• Monday, Dec 06, 2021
  • Last Update : 01:15 am

Sri Lanka: Dolphins, turtles killed by fire-ravaged ship

  • Published at 09:10 pm June 17th, 2021
Sri Lanka Dead Whale from Pollution
Volunteers checking the carcass of a blue whale that washed ashore at the island of Kayts, in the northern Jaffna region, as dozens of turtles and dolphins were killed by intense heat and chemical poisoning from a container ship that burned for almost two weeks off Sri Lanka, June 15, 2021 AFP

Officials said 48 dead turtles and 8 dolphins, had washed up on the country's western and southern beaches in recent weeks

Dozens of turtles and dolphins were killed by intense heat and chemical poisoning from a container ship that burned for almost two weeks off Sri Lanka, authorities said on Thursday.

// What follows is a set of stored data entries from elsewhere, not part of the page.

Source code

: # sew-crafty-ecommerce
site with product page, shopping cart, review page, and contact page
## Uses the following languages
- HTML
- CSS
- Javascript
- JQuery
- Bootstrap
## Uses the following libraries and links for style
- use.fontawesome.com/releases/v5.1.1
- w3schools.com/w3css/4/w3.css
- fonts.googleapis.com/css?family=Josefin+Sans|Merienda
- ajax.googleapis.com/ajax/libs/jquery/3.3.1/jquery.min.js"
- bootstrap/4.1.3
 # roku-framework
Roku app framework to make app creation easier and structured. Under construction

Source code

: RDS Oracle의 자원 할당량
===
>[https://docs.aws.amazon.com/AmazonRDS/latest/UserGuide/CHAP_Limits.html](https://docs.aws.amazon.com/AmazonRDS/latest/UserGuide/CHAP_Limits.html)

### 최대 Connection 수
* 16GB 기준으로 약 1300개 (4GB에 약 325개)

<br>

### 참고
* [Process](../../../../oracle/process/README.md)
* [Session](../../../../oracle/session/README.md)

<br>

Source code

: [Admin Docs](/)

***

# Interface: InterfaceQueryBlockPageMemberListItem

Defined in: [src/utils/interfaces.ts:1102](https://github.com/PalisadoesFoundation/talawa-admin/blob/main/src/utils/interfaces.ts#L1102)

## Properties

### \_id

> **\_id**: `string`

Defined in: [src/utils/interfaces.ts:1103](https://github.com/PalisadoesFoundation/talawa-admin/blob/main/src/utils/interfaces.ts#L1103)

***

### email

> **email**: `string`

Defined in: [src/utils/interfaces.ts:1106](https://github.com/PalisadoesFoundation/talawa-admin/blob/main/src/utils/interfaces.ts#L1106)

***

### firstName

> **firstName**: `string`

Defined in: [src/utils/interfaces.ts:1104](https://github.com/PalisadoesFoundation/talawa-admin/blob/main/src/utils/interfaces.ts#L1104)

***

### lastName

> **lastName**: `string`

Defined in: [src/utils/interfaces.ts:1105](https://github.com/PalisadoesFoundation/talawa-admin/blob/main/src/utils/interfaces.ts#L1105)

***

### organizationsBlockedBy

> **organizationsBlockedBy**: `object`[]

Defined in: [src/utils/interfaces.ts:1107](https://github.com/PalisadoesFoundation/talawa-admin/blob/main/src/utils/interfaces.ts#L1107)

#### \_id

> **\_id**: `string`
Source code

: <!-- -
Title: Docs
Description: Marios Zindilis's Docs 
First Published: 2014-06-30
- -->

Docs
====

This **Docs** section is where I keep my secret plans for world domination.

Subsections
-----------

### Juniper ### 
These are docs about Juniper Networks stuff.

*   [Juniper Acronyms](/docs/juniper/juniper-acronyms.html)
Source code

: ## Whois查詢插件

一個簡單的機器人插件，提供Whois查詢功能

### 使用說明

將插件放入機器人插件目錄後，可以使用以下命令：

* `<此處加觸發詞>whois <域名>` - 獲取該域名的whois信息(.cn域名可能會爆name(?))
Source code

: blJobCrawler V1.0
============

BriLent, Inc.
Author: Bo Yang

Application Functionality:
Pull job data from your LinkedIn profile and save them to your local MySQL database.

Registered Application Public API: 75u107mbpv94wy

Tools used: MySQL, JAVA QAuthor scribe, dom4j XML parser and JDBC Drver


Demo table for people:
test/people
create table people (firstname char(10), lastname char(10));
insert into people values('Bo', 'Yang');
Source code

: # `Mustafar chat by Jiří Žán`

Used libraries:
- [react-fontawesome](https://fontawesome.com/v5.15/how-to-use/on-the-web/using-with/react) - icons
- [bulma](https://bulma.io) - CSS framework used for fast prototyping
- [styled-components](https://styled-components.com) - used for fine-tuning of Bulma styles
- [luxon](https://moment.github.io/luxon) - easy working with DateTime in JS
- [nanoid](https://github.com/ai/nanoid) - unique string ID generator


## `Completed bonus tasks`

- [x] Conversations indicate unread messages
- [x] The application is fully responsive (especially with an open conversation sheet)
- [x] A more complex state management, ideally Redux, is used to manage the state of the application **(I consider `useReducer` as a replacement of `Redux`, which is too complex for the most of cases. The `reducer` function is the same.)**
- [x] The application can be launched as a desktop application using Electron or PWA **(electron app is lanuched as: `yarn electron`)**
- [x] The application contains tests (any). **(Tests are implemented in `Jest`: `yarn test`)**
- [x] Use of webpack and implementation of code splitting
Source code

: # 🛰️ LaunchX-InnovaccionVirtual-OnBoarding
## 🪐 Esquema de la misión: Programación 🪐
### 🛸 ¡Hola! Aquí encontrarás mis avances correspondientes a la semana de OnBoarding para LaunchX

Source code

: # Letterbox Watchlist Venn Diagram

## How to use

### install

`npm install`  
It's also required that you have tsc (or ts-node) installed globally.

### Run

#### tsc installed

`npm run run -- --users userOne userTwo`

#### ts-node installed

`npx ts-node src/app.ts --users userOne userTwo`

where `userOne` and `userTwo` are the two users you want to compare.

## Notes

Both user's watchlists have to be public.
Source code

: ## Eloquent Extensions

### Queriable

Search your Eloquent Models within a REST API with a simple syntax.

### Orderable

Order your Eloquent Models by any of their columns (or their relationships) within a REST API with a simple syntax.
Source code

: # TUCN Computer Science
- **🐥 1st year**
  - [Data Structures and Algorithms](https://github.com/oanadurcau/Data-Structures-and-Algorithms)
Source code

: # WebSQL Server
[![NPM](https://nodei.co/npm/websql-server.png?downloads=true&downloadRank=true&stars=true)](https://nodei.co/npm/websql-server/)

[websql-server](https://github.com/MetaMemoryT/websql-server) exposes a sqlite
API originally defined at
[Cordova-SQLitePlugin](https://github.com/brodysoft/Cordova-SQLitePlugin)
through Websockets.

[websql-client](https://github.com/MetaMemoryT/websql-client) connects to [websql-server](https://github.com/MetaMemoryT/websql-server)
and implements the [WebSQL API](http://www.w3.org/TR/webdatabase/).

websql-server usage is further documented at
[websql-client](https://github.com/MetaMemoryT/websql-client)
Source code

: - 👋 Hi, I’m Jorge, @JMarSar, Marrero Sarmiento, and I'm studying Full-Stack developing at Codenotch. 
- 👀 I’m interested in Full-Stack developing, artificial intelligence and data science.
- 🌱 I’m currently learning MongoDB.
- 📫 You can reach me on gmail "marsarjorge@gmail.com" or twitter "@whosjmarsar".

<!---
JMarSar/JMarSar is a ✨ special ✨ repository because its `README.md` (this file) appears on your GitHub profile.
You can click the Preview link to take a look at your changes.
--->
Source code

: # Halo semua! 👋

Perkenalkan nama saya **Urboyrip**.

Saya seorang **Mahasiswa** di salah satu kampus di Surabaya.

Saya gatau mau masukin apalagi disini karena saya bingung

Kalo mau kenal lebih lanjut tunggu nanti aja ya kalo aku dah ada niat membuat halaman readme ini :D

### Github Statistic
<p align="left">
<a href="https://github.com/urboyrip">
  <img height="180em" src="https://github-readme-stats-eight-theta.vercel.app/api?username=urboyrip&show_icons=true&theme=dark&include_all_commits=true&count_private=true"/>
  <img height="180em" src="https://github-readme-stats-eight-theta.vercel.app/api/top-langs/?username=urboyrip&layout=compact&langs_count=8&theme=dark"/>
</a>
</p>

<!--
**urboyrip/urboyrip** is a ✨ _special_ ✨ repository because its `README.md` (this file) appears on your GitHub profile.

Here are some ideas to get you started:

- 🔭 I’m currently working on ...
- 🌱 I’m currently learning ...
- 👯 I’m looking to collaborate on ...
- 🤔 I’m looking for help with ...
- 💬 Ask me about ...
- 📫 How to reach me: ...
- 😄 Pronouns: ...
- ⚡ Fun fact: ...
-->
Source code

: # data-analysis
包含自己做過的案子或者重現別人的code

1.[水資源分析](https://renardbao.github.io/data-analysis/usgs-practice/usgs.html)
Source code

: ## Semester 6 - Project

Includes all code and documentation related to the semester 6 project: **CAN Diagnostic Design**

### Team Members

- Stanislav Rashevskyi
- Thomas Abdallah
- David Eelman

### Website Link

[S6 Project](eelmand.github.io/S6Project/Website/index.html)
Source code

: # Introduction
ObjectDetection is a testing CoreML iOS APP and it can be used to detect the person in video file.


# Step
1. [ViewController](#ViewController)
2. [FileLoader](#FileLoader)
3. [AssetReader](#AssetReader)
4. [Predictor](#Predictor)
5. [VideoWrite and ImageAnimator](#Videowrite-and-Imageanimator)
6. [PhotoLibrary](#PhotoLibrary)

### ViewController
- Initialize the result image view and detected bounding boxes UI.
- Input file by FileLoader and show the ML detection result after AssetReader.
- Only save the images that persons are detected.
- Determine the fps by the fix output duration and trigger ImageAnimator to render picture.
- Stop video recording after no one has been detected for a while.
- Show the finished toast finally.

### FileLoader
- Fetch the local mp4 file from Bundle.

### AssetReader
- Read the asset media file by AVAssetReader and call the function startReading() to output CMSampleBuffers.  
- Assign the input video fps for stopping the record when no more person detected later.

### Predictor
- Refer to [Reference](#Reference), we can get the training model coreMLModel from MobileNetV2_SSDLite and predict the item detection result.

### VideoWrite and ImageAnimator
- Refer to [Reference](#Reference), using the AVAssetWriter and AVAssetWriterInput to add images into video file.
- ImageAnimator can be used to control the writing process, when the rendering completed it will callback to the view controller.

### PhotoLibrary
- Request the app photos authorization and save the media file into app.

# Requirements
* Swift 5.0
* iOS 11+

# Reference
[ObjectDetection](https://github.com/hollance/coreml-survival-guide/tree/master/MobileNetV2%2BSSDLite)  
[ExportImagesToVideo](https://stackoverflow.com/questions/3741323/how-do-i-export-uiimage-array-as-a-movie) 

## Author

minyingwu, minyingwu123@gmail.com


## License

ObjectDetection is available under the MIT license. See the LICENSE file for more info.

The Singapore-registered MV X-Press Pearl has been partially submerged off the island nation's coast since early June after an onboard blaze released tons of plastic raw materials that swamped local beaches.

Wildlife officials said 48 dead turtles and eight dolphins, as well as many small fish, had washed up on the country's western and southern beaches in recent weeks.

"To see these images of dead turtles and dolphins is very distressing for our people," Environment Ministry Secretary Anil Jasinghe told reporters in Colombo.

"The carcasses that washed up soon after the fire had clear signs of burns from the intense heat of the ship.

Jasinghe said preliminary reports also suggested that chemical poisoning was behind more recent discoveries of dead turtles.

Autopsies were being conducted to finalize the causes of death, he added.

Authorities were also probing the death of a 30-foot blue whale off the Jaffna peninsula about 400 kilometers north of Colombo.

The whale washed up on the islet of Kayts on Tuesday, officials said.

The burnt-out ship was known to be carrying 81 containers of hazardous chemicals, including 25 tons of nitric acid, when it caught fire.

Officials have said about 1,200 tons of plastic pellets and other debris scooped from beaches are being stored in 45 shipping containers.

They have also warned of the impact of microplastic pollution from the country's "worst marine disaster."

Sri Lanka is seeking $40 million in damages from the ship's operators X-Press Feeders.

Environmentalists are suing the government and X-Press Feeders for allegedly failing to prevent the disaster.

Sri Lankan police have launched a criminal probe against the ship's captain, chief engineer, and chief officer.